陆大公子骑马冲进满是尸体的黄沙地里,冲遇上的第一个黑旗军将领大声问道:“看见莫桑青了吗?”
这个将领摇头。
陆大公子也不停马,往南雁堡跑。
这位将领吐了一口沙子,如同梦醒了一般,冲身边的兵卒们大声道:“别他娘的管蛮夷了,快找人,找莫少将军!”
兵卒们,黑旗军的,辽东军的,都慌忙开始在死人堆里找起人来。
“找到受伤的自家弟兄,把人抬出来,”年盛在跟着陆大公子进南雁堡前,又大声下了一个命令。
陆大公子却是什么也顾不上了,他骑马冲进南雁堡后,人就呆住了。南雁堡,直面城门的这条街上,躺满了尸体,尸体就被血水泡着,将地面生生抬高了近一米。
“大公子!”见自家大公子身体摇晃着,已然坐不稳当了,侍卫长忙伸手扶住了自家大公子。
一个尸体从城楼上掉了下来,只有半截身体,脸已经看不清,只能看尸体身上的盔甲,能让人看出这是一个辽东军的兵卒。
最先带着麾下兵马冲进南雁堡的将官,这时从城楼上奔了下来。
陆大公子顿时满怀希翼地望向了古尉手下的这个将官,道:“如何了?”
将官冲陆大公子摇一下头,声音哽咽道:“城楼上的人都死了,没,没人活着。”
“那少将军呢?”陆府的侍卫长忍不住大声道:“那少将军在哪里?”
这个将官还是摇头,道:“我没有找到少将军。”
“那他就不在城楼上,”陆大公子这时下了马,脚踩着没过了脚面的血水,声音竟是很平静地道:“找,哪怕将这城堡翻个地朝天,也要将莫桑青找出来!”
仍是没人敢想少将军究竟怎么样了,这样的问题,所有人开始疯了一样,满城堡地找起人来。

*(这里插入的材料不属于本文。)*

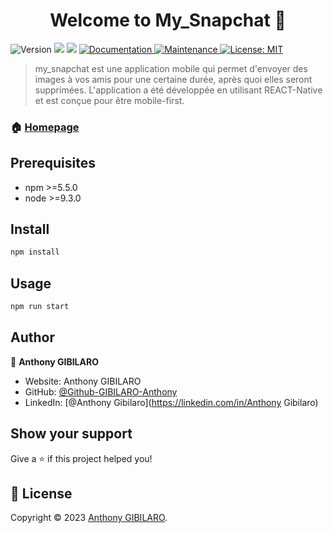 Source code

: <h1 align="center">Welcome to My_Snapchat 👋</h1>
<p>
  <img alt="Version" src="https://img.shields.io/badge/version-1.0.0-blue.svg?cacheSeconds=2592000" />
  <img src="https://img.shields.io/badge/npm-%3E%3D5.5.0-blue.svg" />
  <img src="https://img.shields.io/badge/node-%3E%3D9.3.0-blue.svg" />
  <a href="https://github.com/kefranabg/readme-md-generator#readme" target="_blank">
    <img alt="Documentation" src="https://img.shields.io/badge/documentation-yes-brightgreen.svg" />
  </a>
  <a href="https://github.com/kefranabg/readme-md-generator/graphs/commit-activity" target="_blank">
    <img alt="Maintenance" src="https://img.shields.io/badge/Maintained%3F-yes-green.svg" />
  </a>
  <a href="https://github.com/kefranabg/readme-md-generator/blob/master/LICENSE" target="_blank">
    <img alt="License: MIT" src="https://img.shields.io/github/license/Github-GIBILARO-Anthony/My_Snapchat" />
  </a>
</p>

> my_snapchat est une application mobile qui permet d'envoyer des images à vos amis pour une certaine durée, après quoi elles seront supprimées. L'application a été développée en utilisant REACT-Native et est conçue pour être mobile-first.

### 🏠 [Homepage](https://github.com/Github-GIBILARO-Anthony/My_Snapchat)

## Prerequisites

- npm >=5.5.0
- node >=9.3.0

## Install

```sh
npm install
```

## Usage

```sh
npm run start
```

## Author

👤 **Anthony GIBILARO**

* Website: Anthony GIBILARO
* GitHub: [@Github-GIBILARO-Anthony](https://github.com/Github-GIBILARO-Anthony)
* LinkedIn: [@Anthony Gibilaro](https://linkedin.com/in/Anthony Gibilaro)

## Show your support

Give a ⭐️ if this project helped you!

## 📝 License

Copyright © 2023 [Anthony GIBILARO](https://github.com/Github-GIBILARO-Anthony).<br />
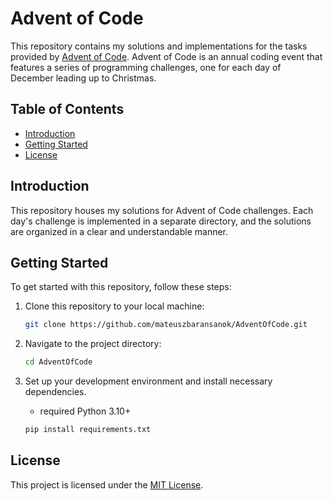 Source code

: # Advent of Code

This repository contains my solutions and implementations for the tasks provided by [Advent of Code](https://adventofcode.com/). 
Advent of Code is an annual coding event that features a series of programming challenges, one for each day of December leading up to Christmas.

## Table of Contents

- [Introduction](#introduction)
- [Getting Started](#getting-started)
- [License](#license)

## Introduction

This repository houses my solutions for Advent of Code challenges. 
Each day's challenge is implemented in a separate directory, and the solutions are organized in a clear and understandable manner.

## Getting Started

To get started with this repository, follow these steps:

1. Clone this repository to your local machine:

   ```bash
   git clone https://github.com/mateuszbaransanok/AdventOfCode.git
   ```

2. Navigate to the project directory:

   ```bash
   cd AdventOfCode
   ```

3. Set up your development environment and install necessary dependencies.

   * required Python 3.10+

   ```bash
   pip install requirements.txt
   ```

## License

This project is licensed under the [MIT License](LICENSE).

年盛几个黑旗军的将领,站在陆大公子的身后,彼此互看一眼后,都选择了沉默。
“大公子,”一个将官这时背了一个伤兵到了城门前。
陆大公子快步走到了将官的面前,开口便问道:“你家少将军呢?”
直到这个时候,陆大公子的心里仍怀有一丝希望,也许莫桑青没有留在南雁堡呢?他可能带着艾久那帮子侍卫,又去了什么地方呢?
伤兵说话艰难,但众人能听清他说的是什么,这伤兵说:“城,城破了,少将军便带我们,带我们出城迎敌了。”
只一瞬间,烈日之下,陆竹生全身冰冷。
“少将军说,他们,”伤兵在哭,泪和着血一滴滴地往下落,“少将军说他与,他与我们黄泉相见,他还,他还,他还跟我们说对不起,说他对不住我们,他……”
伤兵嚎啕大哭起来,所有的人都呆愣住,不知道该怎么办了。
这人,这人到了最后还说对不起?陆大公子也不知道自己这会儿在想些什么,在做什么举动,可他能懂莫桑青为什么要说对不起,他带着五千辽东儿郎来这里送死,他当然要跟这五千儿郎们说一声对不起了,可谁来跟他莫桑青说一声抱歉呢?
“我不怕死,”伤兵哭喊道:“我就乐意跟着少将军走黄泉路!可,可我,可我还活着,我对不起少将军!”